Stored data entries
◇ ◇ ◇ ◇ ◇ ◇ ◇
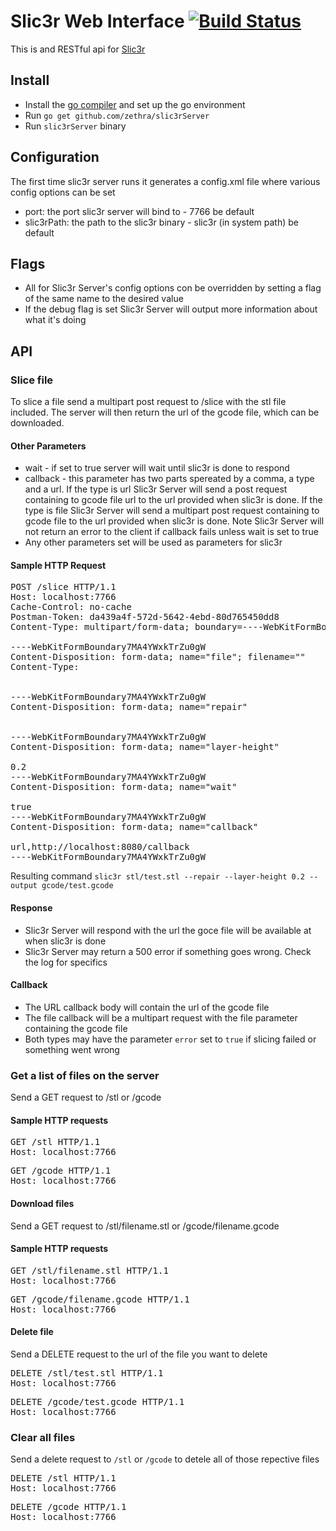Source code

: # Slic3r Web Interface [![Build Status](https://travis-ci.org/zethra/slic3rServer.svg?branch=master)](https://travis-ci.org/zethra/slic3rServer)
This is and RESTful api for [Slic3r](http://slic3r.org)

## Install
 - Install the [go compiler](http://golang.org) and set up the go environment
 - Run `go get github.com/zethra/slic3rServer`
 - Run `slic3rServer` binary

## Configuration
The first time slic3r server runs it generates a config.xml file where various config options can be set

 - port: the port slic3r server will bind to - 7766 be default
 - slic3rPath: the path to the slic3r binary - slic3r (in system path) be default

## Flags
 - All for Slic3r Server's config options con be overridden by setting a flag of the same name to the desired value
 - If the debug flag is set Slic3r Server will output more information about what it's doing

## API
### Slice file
To slice a file send a multipart post request to /slice with the stl file included.  The server will then return the url of the gcode file, which can be downloaded.  
#### Other Parameters
 - wait - if set to true server will wait until slic3r is done to respond
 - callback - this parameter has two parts spereated by a comma, a type and a url.  If the type is url Slic3r Server will send a post request containing to gcode file url to the url provided when slic3r is done. If the type is file Slic3r Server will send a multipart post request containing to gcode file to the url provided when slic3r is done.  Note Slic3r Server will not return an error to the client if callback fails unless wait is set to true
 - Any other parameters set will be used as parameters for slic3r
 
#### Sample HTTP Request
<pre>
POST /slice HTTP/1.1
Host: localhost:7766
Cache-Control: no-cache
Postman-Token: da439a4f-572d-5642-4ebd-80d765450dd8
Content-Type: multipart/form-data; boundary=----WebKitFormBoundary7MA4YWxkTrZu0gW

----WebKitFormBoundary7MA4YWxkTrZu0gW
Content-Disposition: form-data; name="file"; filename=""
Content-Type: 


----WebKitFormBoundary7MA4YWxkTrZu0gW
Content-Disposition: form-data; name="repair"


----WebKitFormBoundary7MA4YWxkTrZu0gW
Content-Disposition: form-data; name="layer-height"

0.2
----WebKitFormBoundary7MA4YWxkTrZu0gW
Content-Disposition: form-data; name="wait"

true
----WebKitFormBoundary7MA4YWxkTrZu0gW
Content-Disposition: form-data; name="callback"

url,http://localhost:8080/callback
----WebKitFormBoundary7MA4YWxkTrZu0gW
</pre>
Resulting command `slic3r stl/test.stl --repair --layer-height 0.2 --output gcode/test.gcode`

#### Response
 - Slic3r Server will respond with the url the goce file will be available at when slic3r is done
 - Slic3r Server may return a 500 error if something goes wrong.  Check the log for specifics

#### Callback
 - The URL callback body will contain the url of the gcode file
 - The file callback will be a multipart request with the file parameter containing the gcode file
 - Both types may have the parameter `error` set to `true` if slicing failed or something went wrong

### Get a list of files on the server
Send a GET request to /stl or /gcode

#### Sample HTTP requests
<pre>
GET /stl HTTP/1.1
Host: localhost:7766
</pre>

<pre>
GET /gcode HTTP/1.1
Host: localhost:7766
</pre>

#### Download files
Send a GET request to /stl/filename.stl or /gcode/filename.gcode
#### Sample HTTP requests
<pre>
GET /stl/filename.stl HTTP/1.1
Host: localhost:7766
</pre>

<pre>
GET /gcode/filename.gcode HTTP/1.1
Host: localhost:7766
</pre>

#### Delete file
Send a DELETE request to the url of the file you want to delete
<pre>
DELETE /stl/test.stl HTTP/1.1
Host: localhost:7766
</pre>

<pre>
DELETE /gcode/test.gcode HTTP/1.1
Host: localhost:7766
</pre>


### Clear all files
Send a delete request to `/stl` or `/gcode` to detele all of those repective files
<pre>
DELETE /stl HTTP/1.1
Host: localhost:7766
</pre>

<pre>
DELETE /gcode HTTP/1.1
Host: localhost:7766
</pre>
◇ ◇ ◇ ◇ ◇ ◇ ◇
> _Work request_: This exercise calls for the line containing "Send a DELETE request to the" and each line after it in the records, copied exactly.

> _Exercise solution_:
Send a DELETE request to the url of the file you want to delete
<pre>
DELETE /stl/test.stl HTTP/1.1
Host: localhost:7766
</pre>

<pre>
DELETE /gcode/test.gcode HTTP/1.1
Host: localhost:7766
</pre>


### Clear all files
Send a delete request to `/stl` or `/gcode` to detele all of those repective files
<pre>
DELETE /stl HTTP/1.1
Host: localhost:7766
</pre>

<pre>
DELETE /gcode HTTP/1.1
Host: localhost:7766
</pre>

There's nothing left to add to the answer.